Кун Цю был слишком честен и прямодушен, слишком презирал интриги, лицемерие, пустословие и лесть, чтобы пользоваться успехом среди царедворцев. Мог ли рассчитывать на благосклонность царей и вельмож тот, кто «ненавидел хитрых говорунов» и считал постыдным для себя «скрывать свое недовольство другими и поддерживать с ними видимость дружеских отношений?» Кун Цю полагал ниже своего достоинства искать покровительства сильных мира сего и тем более заискивать перед ними. Свой долг подданного он видел в том, чтобы говорить правителю правду в лицо. И без колебаний исполнял этот долг, никогда, впрочем, не нарушая приличий. Вся жизнь Конфуция предстает цепью его встреч с правителями – встреч каждый раз многообещающих и всегда оканчивающихся безрезультатно. Многие из власть имущих, кажется, искренне хотели бы привлечь этого мудреца к себе на службу, внять его советам, но каждый раз Конфуций, явившись на аудиенцию, как нарочно выговаривал своему предполагаемому патрону самую горькую, самую болезненную для него правду. И оставался не у дел. Непреодолимая стена отделяла мечты Конфуция от действительности.

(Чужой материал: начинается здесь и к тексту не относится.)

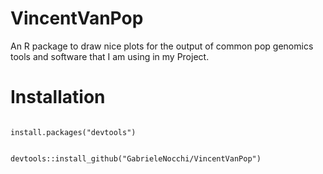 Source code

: # VincentVanPop
An R package to draw nice plots for the output of common pop genomics tools and software that I am using in my Project.
# Installation
<code>
install.packages("devtools")
  
devtools::install_github("GabrieleNocchi/VincentVanPop")
</code>

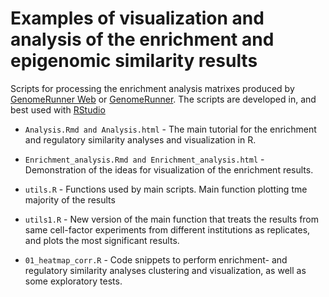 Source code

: Examples of visualization and analysis of the enrichment and epigenomic similarity results
========================================================

Scripts for processing the enrichment analysis matrixes produced by [GenomeRunner Web](http://www.genomerunner.org) or [GenomeRunner](http://sourceforge.net/projects/genomerunner/). The scripts are developed in, and best used with [RStudio](http://www.rstudio.com/)

* `Analysis.Rmd and Analysis.html` - The main tutorial for the enrichment and regulatory similarity analyses and visualization in R.

* `Enrichment_analysis.Rmd and Enrichment_analysis.html` - Demonstration of the ideas for visualization of the enrichment results.

* `utils.R` - Functions used by main scripts. Main function plotting tme majority of the results

* `utils1.R` - New version of the main function that treats the results from same cell-factor experiments from different institutions as replicates, and plots the most significant results. 

* `01_heatmap_corr.R` - Code snippets to perform enrichment- and regulatory similarity analyses clustering and visualization, as well as some exploratory tests.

Нельзя сказать, впрочем, что планы Кун Цю были только беспочвенными, заведомо несбыточными мечтаниями. У будущего учителя были перед глазами вдохновляющие образцы для подражания. Как раз в его молодые годы сразу в нескольких царствах Срединной страны в должности первого советника государя оказались энергичные политики-реформаторы, не принадлежавшие к олигархии, подобной «трем семействам» в Лу. Их возвышение стало возможным благодаря острым противоречиям среди аристократов, скорее согласных поставить у власти постороннего человека, чем кого-то из своих давних коллег-соперников. Наибольшую известность из этой плеяды государственных деятелей приобрел первый советник царства Чжэн Цзы-Чань, умерший в 522 году до н. э., когда Кун Цю исполнился тридцать один год. Цзы-Чань был достойным представителем нового поколения служилых людей, полагавших, что в управлении государством главное – не обряды и небесные знаменья, а интересы народа. Он вел удачную внешнюю политику, осуществил административную и налоговую реформы, но более всего прославился тем, что отлил бронзовые сосуды, на которых был начертан свод государственных законов. Это новшество всколыхнуло весь Поднебесный мир, ведь прежде жизненный уклад чжоусцев целиком регулировался «ритуалом», то есть, говоря широко, обычаем. Кун Цю высоко ценил в Цзы-Чане талант государственного деятеля и позднее отозвался о нем в следующих словах: «…в поведении был учтив, в служении господину уважителен, в управлении народом мудр, в отношениях с людьми справедлив». Однако сам он был убежден, что исправление общества надо начинать с исправления людей, а исправление людей – с усовершенствования самого себя. Он верил в неотразимую силу нравственного воздействия. Он не сомневался в том, что тот, кто уповает на действие закона, не заботясь о воспитании и нравственных качествах людей, будет строить на песке.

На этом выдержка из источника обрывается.